EXERCISE BRIEF >>
Look through the entries below and say how many lines contain the string "utilizadas". Give the number only.

Stored items from a collection
*** Begin section ***
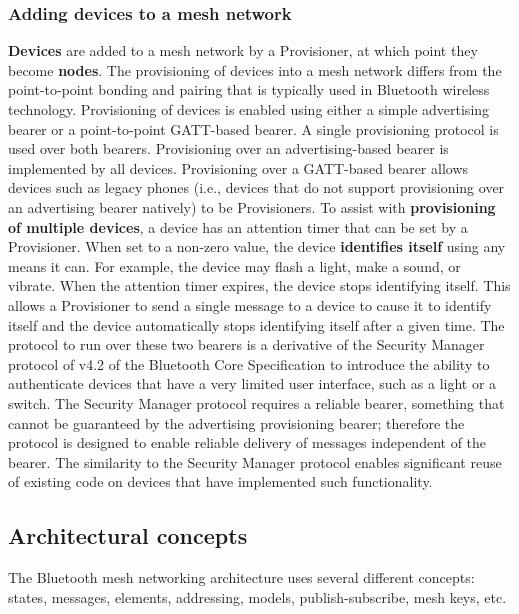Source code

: \documentclass[\main/main.tex]{subfiles}
\begin{document}
\subsubsection{Adding devices to a mesh network}
\textbf{Devices} are added to a mesh network by a Provisioner, at which point they become \textbf{nodes}. The provisioning of devices into a mesh network differs from the point-to-point bonding and pairing that is typically used in Bluetooth wireless technology. Provisioning of devices is enabled using either a simple advertising bearer or a point-to-point GATT-based bearer. A single provisioning protocol is used over both bearers. Provisioning over an advertising-based bearer is implemented by all devices. Provisioning over a GATT-based bearer allows devices such as legacy phones (i.e., devices that do not support provisioning over an advertising bearer natively) to be Provisioners.
\newline\newline
To assist with \textbf{provisioning of multiple devices}, a device has an attention timer that can be set by a Provisioner. When set to a non-zero value, the device \textbf{identifies itself} using any means it can. For example, the device may flash a light, make a sound, or vibrate. When the attention timer expires, the device stops identifying itself. This allows a Provisioner to send a single message to a device to cause it to identify itself and the device automatically stops identifying itself after a given time.
\newline\newline
The protocol to run over these two bearers is a derivative of the Security Manager protocol of v4.2 of the Bluetooth Core Specification to introduce the ability to authenticate devices that have a very limited user interface, such as a light or a switch. The Security Manager protocol requires a reliable bearer, something that cannot be guaranteed by the advertising provisioning bearer; therefore the protocol is designed to enable reliable delivery of messages independent of the bearer. The similarity to the Security Manager protocol enables significant reuse of existing code on devices that have implemented such functionality.

\subsection{Architectural concepts}
The Bluetooth mesh networking architecture uses several different concepts: states, messages, elements, addressing, models, publish-subscribe, mesh keys, etc.
\end{document}
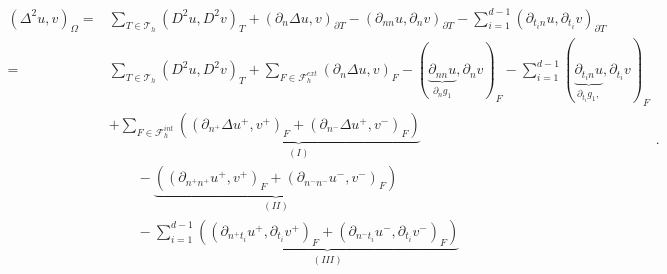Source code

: \begin{equation*}
    \begin{split}
 ( \Delta  ^{2} u,v ) _{\Omega }  =&\sum_{T\in \mathcal{T} _{h}}^{} ( D^2u,D^2v ) _{T }  + (\partial _{n} \Delta  u,v)_{\partial T} - (\partial _{nn} u, \partial _{n}v )_{\partial T}  - \sum_{i=1}^{d-1} ( \partial _{t_{i}n}u , \partial _{t_{i}} v  )_{\partial T}   \\
= &\sum_{T\in \mathcal{T} _{h}}^{} ( D^2u,D^2v ) _{T }  + \sum_{F \in \mathcal{F}_{h}^{ext} }^{}  (\partial _{n} \Delta  u,v)_{F} - (\underbrace{\partial _{nn} u}_{ \partial _{n} g_{1}} , \partial _{n}v )_{F}  - \sum_{i=1}^{d-1} ( \underbrace{\partial _{ t_{i}n} u }_{  \partial_{ t_{i} } g_{1},  }, \partial _{t_{i}} v
)_{F}     \\
   &  + \sum_{F \in \mathcal{F} _{h}^{int}}^{} \underbrace{\left( (\partial _{n^{+}} \Delta  u^{+}
        ,v^{+} )_{F}
+ \left(\partial _{n^{-}} \Delta  u^{+} ,v^{-}\right)_{F}  \right)}_{(I)}    \\
    &\quad \quad  -
\underbrace{\left( \left(\partial _{n^{+}n^{+}} u^{+}, v^{+} \right) _{F} + \left(\partial _{n^{-}n^{-}} u^{-}, v^{-}
\right) _{F} \right) }_{(II)} \\
   &  \quad \quad - \sum_{i=1}^{d-1}\underbrace{( (\partial _{n^{+}t_{i}} u^{+}, \partial_{t_{i}} v^{+} )_{F} +  \left(\partial _{n^{-}t_{i}} u^{-},
        \partial_{t_{i}} v^{-}
\right)_{F} ) }_{(III)} \\
    \end{split}
.\end{equation*}

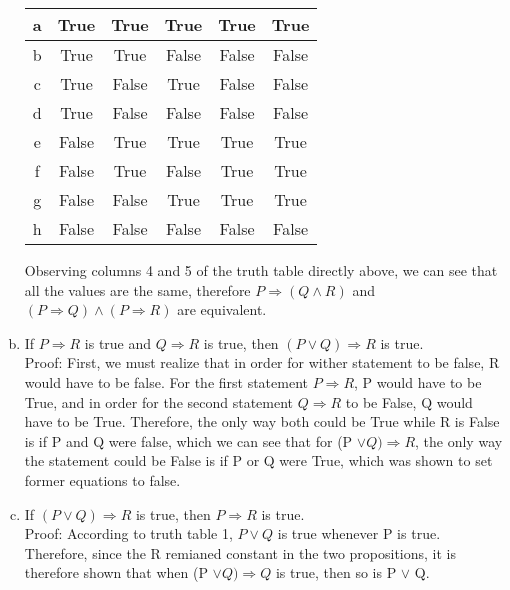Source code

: \documentclass[11pt]{letter}  %
\begin{document}
\begin{enumerate}[(a)]
\begin{center}
\begin{tabular}{c||c|c|c|c|c||}
a & True & True & True & True & True \\ \hline
b & True & True & False & False & False \\ \hline
c & True & False & True & False & False \\ \hline
d & True & False & False & False & False \\ \hline
e & False & True & True & True & True \\ \hline 
f & False & True & False & True & True \\ \hline
g & False & False & True & True & True \\ \hline
h & False & False & False & False & False \\ \hline
\end{tabular}
\end{center} 
Observing columns 4 and 5 of the truth table directly above, we can see that all the values are the same, therefore $P\Rightarrow (Q\wedge R)$ and $\left(P\Rightarrow Q\right)\wedge \left(P\Rightarrow R\right)$ are equivalent.
				\item If $P\Rightarrow R$ is true and $Q\Rightarrow R$ is true, then $\left(P\vee Q\right)\Rightarrow R$ is true. \\
Proof: First, we must realize that in order for wither statement to be false, R would have to be false. For the first statement $P \Rightarrow R$, P would have to be True, and in order for the second statement $Q \Rightarrow R$ to be False, Q would have to be True. Therefore, the only way both could be True while R is False is if P and Q were false, which we can see that for (P $\vee Q) \Rightarrow R$, the only way the statement could be False is if P or Q were True, which was shown to set former equations to false.
				\item If $\left(P\vee Q\right)\Rightarrow R$ is true, then $P\Rightarrow R$ is true. \\
Proof: According to truth table 1, $P \vee Q$ is true whenever P is true. Therefore, since the R remianed constant in the two propositions, it is therefore shown that when (P $\vee  Q) \Rightarrow Q$ is true, then so is P $\vee$ Q. 
			\end{enumerate}
\end{document}
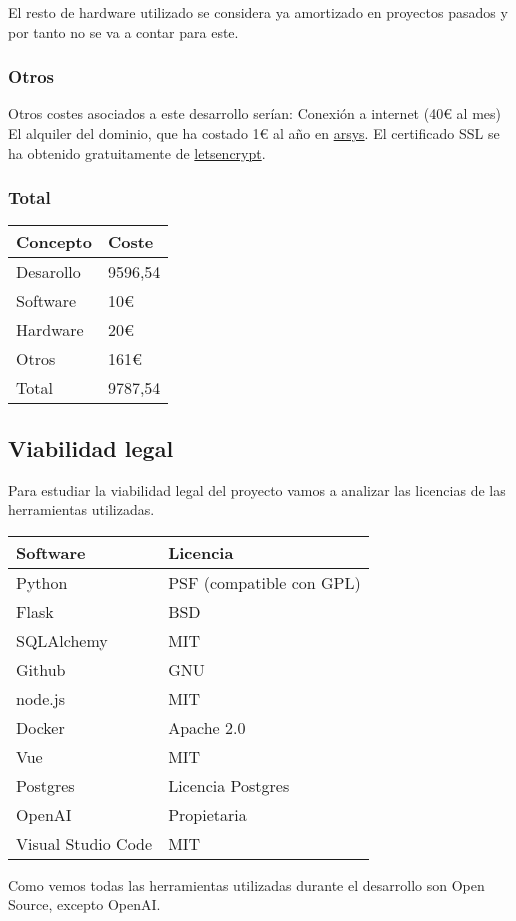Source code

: El resto de hardware utilizado se considera ya amortizado en proyectos 
pasados y por tanto no se va a contar para este.


\subsubsection{Otros}

Otros costes asociados a este desarrollo serían:
Conexión a internet (40€ al mes)
El alquiler del dominio, que ha costado 1€ al año en \href{https://www.arsys.es/}{arsys}.
El certificado SSL se ha obtenido gratuitamente de \href{https://letsencrypt.org/}{letsencrypt}.

\subsubsection{Total}

\begin{tabular}{l l}
    \hline
    \textbf{Concepto} & \textbf{Coste}\\ \hline
    Desarollo &  9596,54\\ \hline
    Software & 10€\\ \hline
    Hardware & 20€\\ \hline
    Otros & 161€\\ \hline
    Total & 9787,54\\ \hline
\end{tabular}

\subsection{Viabilidad legal}

Para estudiar la viabilidad legal del proyecto vamos a analizar las licencias de las
herramientas utilizadas.

\begin{tabular}{l l}
    \hline
    \textbf{Software} & \textbf{Licencia}\\ \hline
    Python & PSF (compatible con GPL) \\ \hline
    Flask & BSD\\ \hline
    SQLAlchemy & MIT\\ \hline
    Github & GNU\\ \hline
    node.js & MIT\\ \hline
    Docker & Apache 2.0\\ \hline
    Vue & MIT\\ \hline
    Postgres & Licencia Postgres\\ \hline
    OpenAI & Propietaria\\ \hline
    Visual Studio Code & MIT \\ \hline
\end{tabular}

Como vemos todas las herramientas utilizadas durante el desarrollo son Open Source, 
excepto OpenAI.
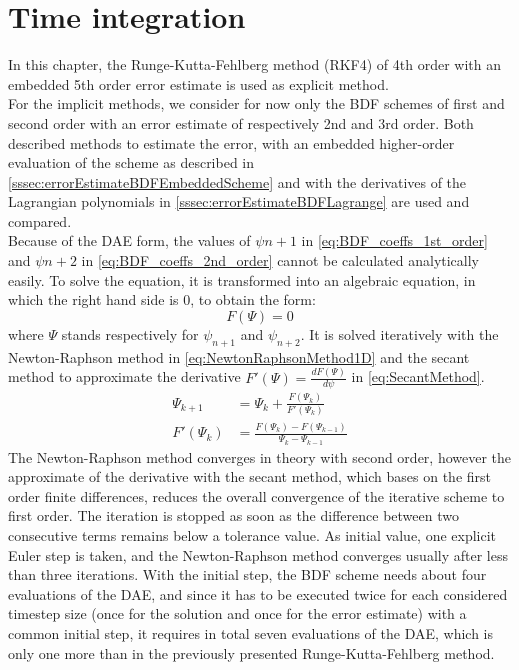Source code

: \section{Time integration}
In this chapter, the Runge-Kutta-Fehlberg method (RKF4) of 4th order with an embedded 5th order error estimate is used as explicit method. \\
For the implicit methods, we consider for now only the BDF schemes of first and second order with an error estimate of respectively 2nd and 3rd order. Both described methods to estimate the error, with an embedded higher-order evaluation of the scheme as described in \autoref{sssec:errorEstimateBDFEmbeddedScheme} and with the derivatives of the Lagrangian polynomials in \autoref{sssec:errorEstimateBDFLagrange} are used and compared. \\
Because of the DAE form, the values of $\psi{n+1}$ in \autoref{eq:BDF_coeffs_1st_order} and $\psi{n+2}$ in \autoref{eq:BDF_coeffs_2nd_order} cannot be calculated analytically easily. To solve the equation, it is transformed into an algebraic equation, in which the right hand side is 0, to obtain the form:
\begin{equation}
F(\Psi) = 0
\end{equation}
where $\Psi$ stands respectively for $\psi_{n+1}$ and $\psi_{n+2}$. It is solved iteratively with the Newton-Raphson method \cite{NewtonRaphsonMethod} in \autoref{eq:NewtonRaphsonMethod1D} and the secant method to approximate the derivative $F'(\Psi) = \frac{d F(\Psi)}{d\psi}$ in \autoref{eq:SecantMethod}. 
\begin{align}
\label{eq:NewtonRaphsonMethod1D}
\Psi_{k+1} &= \Psi_{k} + \frac{F\left(\Psi_k\right)}{F'\left(\Psi_k\right)} \\
\label{eq:SecantMethod}
F'\left(\Psi_k\right) &= \frac{F\left(\Psi_{k}\right) - F\left(\Psi_{k-1}\right)}{\Psi_{k} - \Psi_{k-1}}
\end{align}
The Newton-Raphson method converges in theory with second order, however the approximate of the derivative with the secant method, which bases on the first order finite differences, reduces the overall convergence of the iterative scheme to first order. The iteration is stopped as soon as the difference between two consecutive terms remains below a tolerance value. As initial value, one explicit Euler step is taken, and the Newton-Raphson method converges usually after less than three iterations. With the initial step, the BDF scheme needs about four evaluations of the DAE, and since it has to be executed twice for each considered timestep size (once for the solution and once for the error estimate) with a common initial step, it requires in total seven evaluations of the DAE, which is only one more than in the previously presented Runge-Kutta-Fehlberg method. \\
*** End section ***
SOLUTION FOR THIS EXERCISE >>
2